The number of deals in the space shows a similarly strong growth trajectory. But there are some interesting trends beginning to emerge: the capital deployed to the industrial technology market is growing at a faster clip than the number of deals. These differing growth trajectories mean that the average deal size has grown by 45% in the last 8 years, from $18 to $26 million.

The Detail by Stage

  • Median Series A deal size in 2018 was $11M, representing a modest 8% increase in size versus 2012/2013. But Series A deal volume is up nearly 10x since then!
  • Median Series B deal size in 2018 was $20M, an 83% growth over the past 5 years and deal volume is up about 4x
  • Median Series C deal size in 2018 was $33M, representing an enormous 113% growth over the past 5 years. But, Series C deals have appeared to reach a plateau in the low 40s, so investors are becoming pickier in selecting the winners

These graphs show that the Series A investors have stayed relatively consistent and the overall 46% increase in sector deal size growth primarily originates from the Series B & Series C investment rounds.
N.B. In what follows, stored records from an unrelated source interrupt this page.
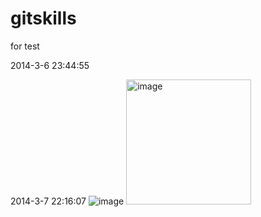 gitskills
=========

for test

2014-3-6 23:44:55

2014-3-7 22:16:07
![image](https://user-images.githubusercontent.com/5836064/128115150-a35640c0-bdd9-4703-8e3c-dd1ce4a63519.png)
<img width="200" alt="image" src="https://user-images.githubusercontent.com/5836064/128115178-cead8138-fdbe-40f0-a8cd-26fb28fc5846.png">
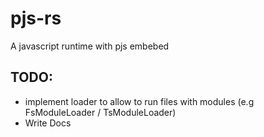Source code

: # pjs-rs
A javascript runtime with pjs embebed

## TODO:
- implement loader to allow to run files with modules (e.g FsModuleLoader / TsModuleLoader)
- Write Docs
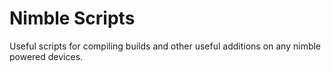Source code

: # Nimble Scripts

Useful scripts for compiling builds and other useful additions on any nimble powered devices.
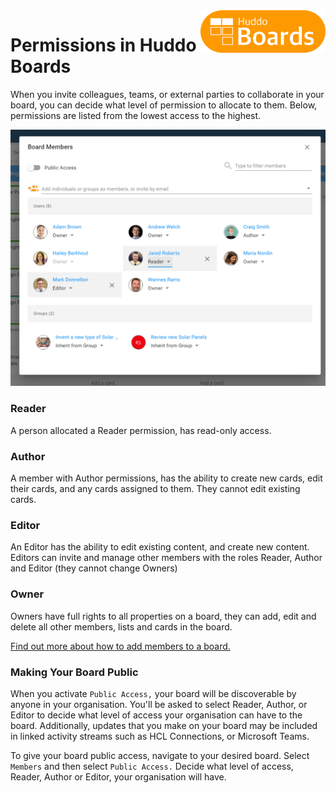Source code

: <img style="float: right" src="/assets/images/boards-logo.jpg" width="200" alt="My Boards" />

# Permissions in Huddo Boards

When you invite colleagues, teams, or external parties to collaborate in your board, you can decide what level of permission to allocate to them. Below, permissions are listed from the lowest access to the highest.

![](/assets/boards/permissions.PNG)

### Reader
A person allocated a Reader permission, has read-only access.

### Author
A member with Author permissions, has the ability to create new cards, edit their cards, and any cards assigned to them. They cannot edit existing cards.

### Editor
An Editor has the ability to edit existing content, and create new content.
Editors can invite and manage other members with the roles Reader, Author and Editor (they cannot change Owners)

### Owner
Owners have full rights to all properties on a board, they can add, edit and delete all other members, lists and cards in the board.

[Find out more about how to add members to a board.](/boards/howto/adding-members-to-a-board)

### Making Your Board Public

When you activate `Public Access,` your board will be discoverable by anyone in your organisation. You'll be asked to select Reader, Author, or Editor to decide what level of access your organisation can have to the board. Additionally, updates that you make on your board may be included in linked activity streams such as HCL Connections, or Microsoft Teams.

To give your board public access, navigate to your desired board. Select `Members` and then select `Public Access.` Decide what level of access, Reader, Author or Editor, your organisation will have.  
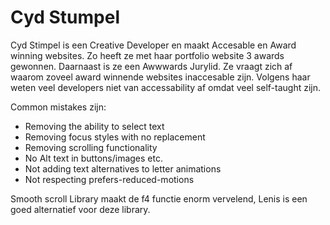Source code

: # Cyd Stumpel
Cyd Stimpel is een Creative Developer en maakt Accesable en Award winning websites. Zo heeft ze met haar portfolio website 3 awards gewonnen. Daarnaast is ze een Awwwards Jurylid. Ze vraagt zich af waarom zoveel award winnende websites inaccesable zijn. Volgens haar weten veel developers niet van accessability af omdat veel self-taught zijn.

Common mistakes zijn:
* Removing the ability to select text
* Removing focus styles with no replacement
* Removing scrolling functionality
* No Alt text in buttons/images etc.
* Not adding text alternatives to letter animations
* Not respecting prefers-reduced-motions

Smooth scroll Library maakt de f4 functie enorm vervelend, Lenis is een goed alternatief voor deze library.
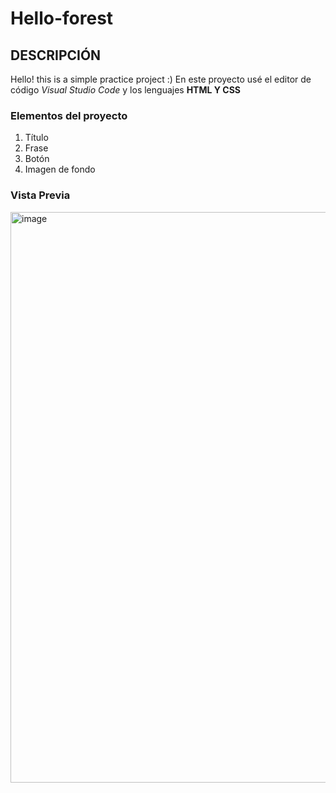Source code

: # Hello-forest
## DESCRIPCIÓN
Hello! this is a simple practice project :)
En este proyecto usé el editor de código *Visual Studio Code* y los lenguajes **HTML Y CSS**

### Elementos del proyecto
<ol>
  <li> Título </li>
  <li> Frase </li>
  <li> Botón </li>
  <li> Imagen de fondo </li>  
</ol>

### Vista Previa
<img width="913" alt="image" src="https://github.com/lillyls/Hello-forest/assets/151888503/58c1efe7-89a7-4eab-8fa1-b18f72c37db8">


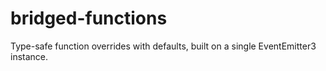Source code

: # bridged-functions
Type-safe function overrides with defaults, built on a single EventEmitter3 instance.
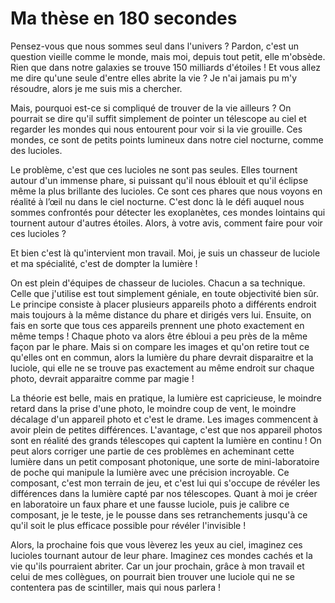 Ma thèse en 180 secondes
========================

Pensez-vous que nous sommes seul dans l'univers ? Pardon, c'est un question vieille comme le monde, mais moi, depuis tout petit, elle m'obsède. Rien que dans notre galaxies se trouve 150 milliards d'étoiles ! Et vous allez me dire qu'une seule d'entre elles abrite la vie ? Je n'ai jamais pu m'y résoudre, alors je me suis mis a chercher.

Mais, pourquoi est-ce si compliqué de trouver de la vie ailleurs ? On pourrait se dire qu'il suffit simplement de pointer un télescope au ciel et regarder les mondes qui nous entourent pour voir si la vie grouille. Ces mondes, ce sont de petits points lumineux dans notre ciel nocturne, comme des lucioles.  

Le problème, c'est que ces lucioles ne sont pas seules. Elles tournent autour d'un immense phare, si puissant qu'il nous éblouit et qu'il éclipse même la plus brillante des lucioles. Ce sont ces phares que nous voyons en réalité à l’œil nu dans le ciel nocturne. C'est donc là le défi auquel nous sommes confrontés pour détecter les exoplanètes, ces mondes lointains qui tournent autour d'autres étoiles. Alors, à votre avis, comment faire pour voir ces lucioles ?

Et bien c'est là qu'intervient mon travail. Moi, je suis un chasseur de luciole et ma spécialité, c'est de dompter la lumière !  

On est plein d'équipes de chasseur de lucioles. Chacun a sa technique. Celle que j'utilise est tout simplement géniale, en toute objectivité bien sûr. Le principe consiste à placer plusieurs appareils photo a différents endroit mais toujours à la même distance du phare et dirigés vers lui. Ensuite, on fais en sorte que tous ces appareils prennent une photo exactement en même temps ! Chaque photo va alors être ébloui a peu près de la même façon par le phare. Mais si on compare les images et qu'on retire tout ce qu'elles ont en commun, alors la lumière du phare devrait disparaitre et la luciole, qui elle ne se trouve pas exactement au même endroit sur chaque photo, devrait apparaitre comme par magie !  

La théorie est belle, mais en pratique, la lumière est capricieuse, le moindre retard dans la prise d'une photo, le moindre coup de vent, le moindre décalage d'un appareil photo et c'est le drame. Les images commencent à avoir plein de petites différences. L'avantage, c'est que nos appareil photos sont en réalité des grands télescopes qui captent la lumière en continu ! On peut alors corriger une partie de ces problèmes en acheminant cette lumière dans un petit composant photonique, une sorte de mini-laboratoire de poche qui manipule la lumière avec une précision incroyable. Ce composant, c'est mon terrain de jeu, et c'est lui qui s'occupe de révéler les différences dans la lumière capté par nos télescopes. Quant à moi je créer en laboratoire un faux phare et une fausse luciole, puis je calibre ce composant, je le teste, je le pousse dans ses retranchements jusqu'à ce qu'il soit le plus efficace possible pour révéler l'invisible !

Alors, la prochaine fois que vous lèverez les yeux au ciel, imaginez ces lucioles tournant autour de leur phare. Imaginez ces mondes cachés et la vie qu'ils pourraient abriter. Car un jour prochain, grâce à mon travail et celui de mes collègues, on pourrait bien trouver une luciole qui ne se contentera pas de scintiller, mais qui nous parlera !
With bigger rounds, how are valuation levels adjusting?

Growth in pre-money valuation particularly acute in later stage deals

The data shows that valuations have increased even faster than the round sizes have grown themselves. This means that management teams are not feeling any incremental dilution by raising these larger rounds.

  • The average Series A round now buys about 24%, slightly less than 5 years ago
  • The average Series B round now buys about 22% of the company, down from 26% 5 years ago
  • The average Series C round now buys approximately 20%, down from 23% 5 years ago

Some of my conclusions

  • Even with the growth in capital deployed, dollars invested as a portion of industry revenue and profit allows for further capital commitments. More entrepreneurs (& VCs supporting them) are likely to come knocking on the industrial gate
  • There is a growing appreciation for the industrial sales cycle: investor willingness to wait for reduced risk to deploy even more capital in the perceived winners appears to be driving this trend
  • Entrepreneurs that can successfully de-risk their enterprise through revenue, partnerships, and industry hires will gain access to outsized capital pools. The winners in this market tend to compound
  • Uncertainty still remains about exit opportunities for technology companies that serve these industries. While there is anecdote (PlanGrid, Kurion, OSIsoft), we are not hearing about a sizable exit from this market on a weekly or monthly cadence. This means that we won’t know for a few years about the returns impact of these rising valuations. Grab your hard hat!